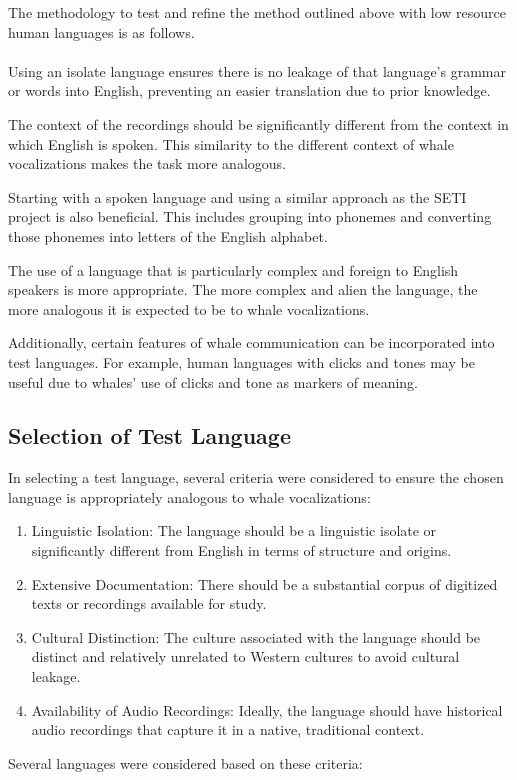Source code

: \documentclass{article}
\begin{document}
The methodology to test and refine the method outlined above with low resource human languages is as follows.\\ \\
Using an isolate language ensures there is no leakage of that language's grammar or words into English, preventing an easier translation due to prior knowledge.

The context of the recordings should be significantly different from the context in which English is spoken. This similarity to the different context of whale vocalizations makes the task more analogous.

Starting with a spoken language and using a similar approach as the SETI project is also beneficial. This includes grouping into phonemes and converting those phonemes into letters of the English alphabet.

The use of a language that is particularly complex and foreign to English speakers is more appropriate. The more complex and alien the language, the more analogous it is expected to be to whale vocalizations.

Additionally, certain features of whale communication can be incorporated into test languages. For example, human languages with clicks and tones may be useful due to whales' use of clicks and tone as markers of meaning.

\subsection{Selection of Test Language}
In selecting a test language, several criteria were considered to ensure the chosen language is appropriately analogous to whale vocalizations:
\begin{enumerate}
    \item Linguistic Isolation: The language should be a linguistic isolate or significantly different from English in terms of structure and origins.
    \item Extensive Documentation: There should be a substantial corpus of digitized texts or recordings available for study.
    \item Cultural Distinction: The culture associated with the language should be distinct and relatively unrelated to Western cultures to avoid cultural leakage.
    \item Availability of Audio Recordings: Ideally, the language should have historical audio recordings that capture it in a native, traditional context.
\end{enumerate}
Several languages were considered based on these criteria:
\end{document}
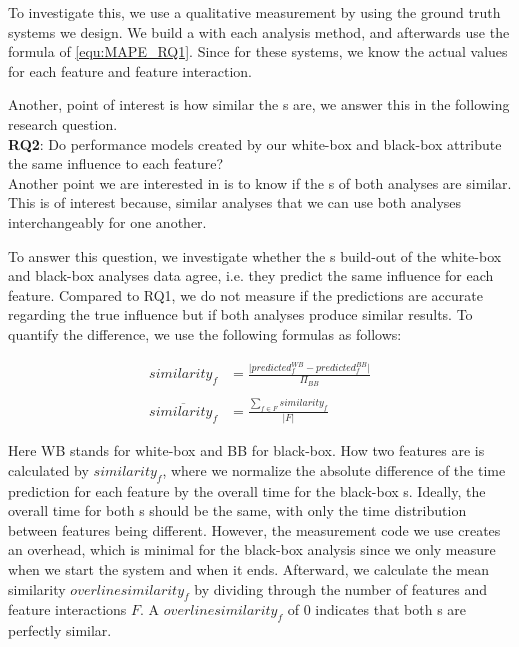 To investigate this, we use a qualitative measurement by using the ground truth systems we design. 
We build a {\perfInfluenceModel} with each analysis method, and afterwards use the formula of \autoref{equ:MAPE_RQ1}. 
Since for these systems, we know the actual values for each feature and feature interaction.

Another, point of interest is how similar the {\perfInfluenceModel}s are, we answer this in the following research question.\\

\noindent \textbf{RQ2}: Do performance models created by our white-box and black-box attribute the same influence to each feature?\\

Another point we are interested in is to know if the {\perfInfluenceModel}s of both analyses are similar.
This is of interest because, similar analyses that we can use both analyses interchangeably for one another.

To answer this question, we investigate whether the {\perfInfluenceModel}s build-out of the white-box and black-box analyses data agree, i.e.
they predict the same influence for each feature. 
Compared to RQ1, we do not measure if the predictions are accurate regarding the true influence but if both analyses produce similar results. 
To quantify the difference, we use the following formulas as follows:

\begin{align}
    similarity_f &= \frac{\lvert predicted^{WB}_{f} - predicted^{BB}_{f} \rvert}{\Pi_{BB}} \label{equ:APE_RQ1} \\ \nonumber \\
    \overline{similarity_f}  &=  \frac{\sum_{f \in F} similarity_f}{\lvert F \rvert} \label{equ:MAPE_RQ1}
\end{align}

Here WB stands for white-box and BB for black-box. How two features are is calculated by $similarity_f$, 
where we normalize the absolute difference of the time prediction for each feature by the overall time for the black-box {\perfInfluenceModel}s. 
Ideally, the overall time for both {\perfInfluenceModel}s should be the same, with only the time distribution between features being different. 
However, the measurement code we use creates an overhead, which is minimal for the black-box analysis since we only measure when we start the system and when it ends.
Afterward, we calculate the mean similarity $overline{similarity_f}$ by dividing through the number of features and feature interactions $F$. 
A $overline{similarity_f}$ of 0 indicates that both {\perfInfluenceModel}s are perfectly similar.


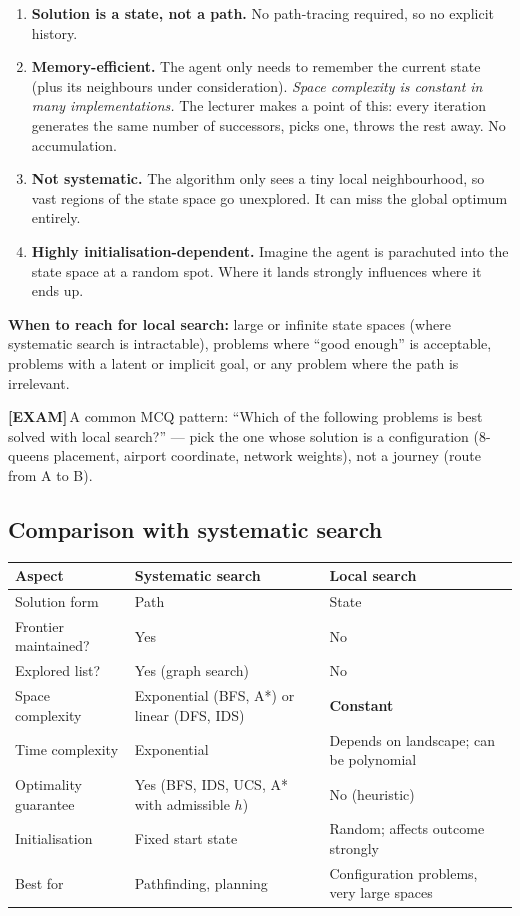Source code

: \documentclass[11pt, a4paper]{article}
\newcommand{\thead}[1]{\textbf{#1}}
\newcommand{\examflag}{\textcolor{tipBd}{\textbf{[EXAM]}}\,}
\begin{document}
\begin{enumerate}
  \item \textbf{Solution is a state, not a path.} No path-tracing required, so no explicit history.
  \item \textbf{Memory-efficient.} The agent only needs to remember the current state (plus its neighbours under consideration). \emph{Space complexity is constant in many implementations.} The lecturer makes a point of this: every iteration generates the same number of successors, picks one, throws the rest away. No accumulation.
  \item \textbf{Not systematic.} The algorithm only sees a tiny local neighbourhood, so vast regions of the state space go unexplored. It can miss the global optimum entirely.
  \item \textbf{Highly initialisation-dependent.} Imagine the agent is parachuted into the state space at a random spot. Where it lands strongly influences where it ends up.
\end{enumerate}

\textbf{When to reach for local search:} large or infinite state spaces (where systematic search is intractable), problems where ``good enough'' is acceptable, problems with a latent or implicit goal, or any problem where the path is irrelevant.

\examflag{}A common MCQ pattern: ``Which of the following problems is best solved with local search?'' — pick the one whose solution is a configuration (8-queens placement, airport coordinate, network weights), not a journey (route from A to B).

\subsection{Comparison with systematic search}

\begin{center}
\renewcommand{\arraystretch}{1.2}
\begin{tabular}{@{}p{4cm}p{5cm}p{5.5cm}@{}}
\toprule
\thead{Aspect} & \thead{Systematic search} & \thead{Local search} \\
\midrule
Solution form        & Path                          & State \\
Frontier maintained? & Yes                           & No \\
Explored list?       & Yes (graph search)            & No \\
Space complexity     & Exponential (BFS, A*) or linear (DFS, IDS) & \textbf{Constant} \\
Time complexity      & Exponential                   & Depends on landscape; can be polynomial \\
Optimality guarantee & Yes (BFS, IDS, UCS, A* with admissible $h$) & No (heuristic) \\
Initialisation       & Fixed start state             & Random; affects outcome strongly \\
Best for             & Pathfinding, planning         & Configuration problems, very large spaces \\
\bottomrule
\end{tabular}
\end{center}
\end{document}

- [Required action]:
The lines to copy exactly start with the line above that has "Several languages were" and go on through the line that has "This is of interest"; please include both, add nothing else, and omit the pictures.

- [Response to this exercise]:
Several languages were considered based on these criteria:
\end{document}
 To investigate this, we use a qualitative measurement by using the ground truth systems we design. 
We build a {\perfInfluenceModel} with each analysis method, and afterwards use the formula of \autoref{equ:MAPE_RQ1}. 
Since for these systems, we know the actual values for each feature and feature interaction.

Another, point of interest is how similar the {\perfInfluenceModel}s are, we answer this in the following research question.\\

\noindent \textbf{RQ2}: Do performance models created by our white-box and black-box attribute the same influence to each feature?\\

Another point we are interested in is to know if the {\perfInfluenceModel}s of both analyses are similar.
This is of interest because, similar analyses that we can use both analyses interchangeably for one another.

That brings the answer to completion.